2. Build the Workspace

This project is organized as a Cargo workspace containing core, cli, server, and bindings/python.

# Clone the repository
git clone https://github.com/hzbd/imagekit2.git
cd imagekit2

# Build Core, CLI, and Server
cargo build --workspace

# Run tests (Core logic)
cargo test --workspace

3. Developing Python Bindings

To test changes in the Python SDK, you need to build the wheel locally using maturin.
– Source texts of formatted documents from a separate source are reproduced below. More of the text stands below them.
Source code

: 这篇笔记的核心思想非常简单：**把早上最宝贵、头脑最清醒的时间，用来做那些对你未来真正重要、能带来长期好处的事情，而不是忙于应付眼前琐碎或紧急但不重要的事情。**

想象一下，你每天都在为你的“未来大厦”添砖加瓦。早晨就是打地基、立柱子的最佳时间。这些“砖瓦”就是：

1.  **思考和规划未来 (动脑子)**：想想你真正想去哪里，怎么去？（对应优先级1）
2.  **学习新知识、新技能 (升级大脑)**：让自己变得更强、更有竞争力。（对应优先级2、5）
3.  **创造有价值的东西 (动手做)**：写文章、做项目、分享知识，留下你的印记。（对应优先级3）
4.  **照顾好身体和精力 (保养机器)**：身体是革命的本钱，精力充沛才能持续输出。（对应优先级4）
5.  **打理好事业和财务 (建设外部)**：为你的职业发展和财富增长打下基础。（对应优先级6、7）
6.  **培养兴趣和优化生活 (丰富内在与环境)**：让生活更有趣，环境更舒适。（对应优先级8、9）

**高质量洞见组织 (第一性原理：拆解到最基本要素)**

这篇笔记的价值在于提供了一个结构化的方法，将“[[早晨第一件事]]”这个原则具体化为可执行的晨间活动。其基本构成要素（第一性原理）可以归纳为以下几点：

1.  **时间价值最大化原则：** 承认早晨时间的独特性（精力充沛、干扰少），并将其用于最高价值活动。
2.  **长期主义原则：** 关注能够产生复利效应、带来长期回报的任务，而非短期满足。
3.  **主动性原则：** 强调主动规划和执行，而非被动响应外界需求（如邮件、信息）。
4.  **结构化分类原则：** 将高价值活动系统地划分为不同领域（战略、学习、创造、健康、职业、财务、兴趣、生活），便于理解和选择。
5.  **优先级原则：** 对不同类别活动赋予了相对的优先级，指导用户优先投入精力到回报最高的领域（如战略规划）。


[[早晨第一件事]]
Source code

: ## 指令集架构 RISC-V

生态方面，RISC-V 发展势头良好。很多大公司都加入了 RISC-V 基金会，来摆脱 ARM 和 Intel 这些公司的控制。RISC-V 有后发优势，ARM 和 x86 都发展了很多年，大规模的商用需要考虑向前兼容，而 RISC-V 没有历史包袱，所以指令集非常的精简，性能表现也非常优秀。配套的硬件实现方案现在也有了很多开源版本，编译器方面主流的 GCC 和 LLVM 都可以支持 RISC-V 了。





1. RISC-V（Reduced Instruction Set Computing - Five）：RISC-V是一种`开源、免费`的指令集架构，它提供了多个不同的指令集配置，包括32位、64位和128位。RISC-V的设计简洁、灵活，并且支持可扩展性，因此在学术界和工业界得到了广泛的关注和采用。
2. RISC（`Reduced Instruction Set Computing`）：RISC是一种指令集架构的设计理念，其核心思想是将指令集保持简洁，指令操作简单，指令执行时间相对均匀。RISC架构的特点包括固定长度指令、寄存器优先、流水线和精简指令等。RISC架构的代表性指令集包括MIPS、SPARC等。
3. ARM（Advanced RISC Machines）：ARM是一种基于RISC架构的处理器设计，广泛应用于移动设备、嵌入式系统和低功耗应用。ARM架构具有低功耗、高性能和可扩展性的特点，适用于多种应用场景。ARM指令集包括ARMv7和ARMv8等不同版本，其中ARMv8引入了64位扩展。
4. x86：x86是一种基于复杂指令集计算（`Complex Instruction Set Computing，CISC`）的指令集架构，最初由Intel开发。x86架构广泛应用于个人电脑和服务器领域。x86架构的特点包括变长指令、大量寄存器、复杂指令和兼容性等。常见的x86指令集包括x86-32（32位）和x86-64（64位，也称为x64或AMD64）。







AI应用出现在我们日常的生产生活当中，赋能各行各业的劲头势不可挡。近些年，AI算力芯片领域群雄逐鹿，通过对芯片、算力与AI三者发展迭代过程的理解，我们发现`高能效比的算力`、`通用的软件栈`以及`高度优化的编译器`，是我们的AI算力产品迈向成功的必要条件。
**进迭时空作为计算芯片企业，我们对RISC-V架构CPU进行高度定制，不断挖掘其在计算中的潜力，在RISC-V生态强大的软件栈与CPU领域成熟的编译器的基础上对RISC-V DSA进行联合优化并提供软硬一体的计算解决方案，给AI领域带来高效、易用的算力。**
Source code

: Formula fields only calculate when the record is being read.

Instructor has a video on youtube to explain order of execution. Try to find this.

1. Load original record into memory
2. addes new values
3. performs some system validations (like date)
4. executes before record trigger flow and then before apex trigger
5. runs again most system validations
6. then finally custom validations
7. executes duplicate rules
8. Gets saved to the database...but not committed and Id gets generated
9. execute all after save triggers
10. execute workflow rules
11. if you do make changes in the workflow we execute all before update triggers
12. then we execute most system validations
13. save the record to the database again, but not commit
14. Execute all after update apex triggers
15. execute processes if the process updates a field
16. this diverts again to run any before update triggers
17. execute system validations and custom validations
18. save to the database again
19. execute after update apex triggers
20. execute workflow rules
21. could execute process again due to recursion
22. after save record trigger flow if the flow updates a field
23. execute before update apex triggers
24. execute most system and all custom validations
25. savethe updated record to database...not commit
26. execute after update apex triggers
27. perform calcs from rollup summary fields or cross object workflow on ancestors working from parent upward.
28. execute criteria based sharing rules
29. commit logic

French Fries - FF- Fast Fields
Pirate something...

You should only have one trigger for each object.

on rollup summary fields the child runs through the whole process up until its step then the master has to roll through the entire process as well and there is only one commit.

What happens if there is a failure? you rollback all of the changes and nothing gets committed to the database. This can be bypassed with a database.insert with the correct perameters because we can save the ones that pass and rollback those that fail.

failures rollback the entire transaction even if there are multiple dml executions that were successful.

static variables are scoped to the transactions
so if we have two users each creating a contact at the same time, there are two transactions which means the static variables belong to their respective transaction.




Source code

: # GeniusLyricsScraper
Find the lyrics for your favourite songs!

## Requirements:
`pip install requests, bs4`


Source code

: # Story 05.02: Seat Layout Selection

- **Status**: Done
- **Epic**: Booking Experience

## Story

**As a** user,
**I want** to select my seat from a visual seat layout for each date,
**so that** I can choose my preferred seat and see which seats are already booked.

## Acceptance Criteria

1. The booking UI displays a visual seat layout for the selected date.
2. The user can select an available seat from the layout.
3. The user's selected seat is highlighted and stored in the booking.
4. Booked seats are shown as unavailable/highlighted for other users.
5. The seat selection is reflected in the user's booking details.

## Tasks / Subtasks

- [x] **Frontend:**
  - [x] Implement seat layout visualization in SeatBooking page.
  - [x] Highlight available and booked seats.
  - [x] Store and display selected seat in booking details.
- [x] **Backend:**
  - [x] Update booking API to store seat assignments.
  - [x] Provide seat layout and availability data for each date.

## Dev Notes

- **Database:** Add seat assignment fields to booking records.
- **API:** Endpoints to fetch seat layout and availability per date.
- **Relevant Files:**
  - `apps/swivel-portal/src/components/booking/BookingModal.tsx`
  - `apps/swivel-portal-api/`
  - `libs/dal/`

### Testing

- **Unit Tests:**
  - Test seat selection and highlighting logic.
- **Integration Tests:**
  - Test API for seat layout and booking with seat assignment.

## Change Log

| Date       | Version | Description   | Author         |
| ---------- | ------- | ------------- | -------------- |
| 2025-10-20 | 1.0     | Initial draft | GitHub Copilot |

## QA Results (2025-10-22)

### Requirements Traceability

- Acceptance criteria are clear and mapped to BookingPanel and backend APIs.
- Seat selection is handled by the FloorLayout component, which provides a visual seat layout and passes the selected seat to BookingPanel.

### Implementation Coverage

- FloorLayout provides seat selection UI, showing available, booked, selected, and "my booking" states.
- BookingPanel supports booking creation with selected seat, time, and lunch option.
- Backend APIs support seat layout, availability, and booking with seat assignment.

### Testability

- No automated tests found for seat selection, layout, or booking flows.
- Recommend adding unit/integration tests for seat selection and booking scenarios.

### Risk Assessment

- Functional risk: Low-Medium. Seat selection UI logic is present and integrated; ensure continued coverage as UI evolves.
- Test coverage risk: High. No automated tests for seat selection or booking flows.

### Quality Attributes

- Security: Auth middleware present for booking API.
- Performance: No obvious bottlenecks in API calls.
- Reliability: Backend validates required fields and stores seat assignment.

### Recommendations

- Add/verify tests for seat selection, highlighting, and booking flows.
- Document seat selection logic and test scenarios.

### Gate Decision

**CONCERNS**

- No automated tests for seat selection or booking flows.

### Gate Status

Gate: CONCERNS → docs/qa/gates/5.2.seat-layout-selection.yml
# Navigate to the bindings directory (Optional, or run from root with -m)
# Recommended: Create a virtual environment first
python -m venv .venv
source .venv/bin/activate

# Build and install into the current environment
maturin develop -m bindings/python/Cargo.toml --release

4. Contribution Workflow

  1. Fork the repository on GitHub.
  2. Create a new Feature Branch (git checkout -b feature/amazing-feature).
  3. Commit your changes.
  4. Push to the branch and open a Pull Request.

License

This project is licensed under the MIT License.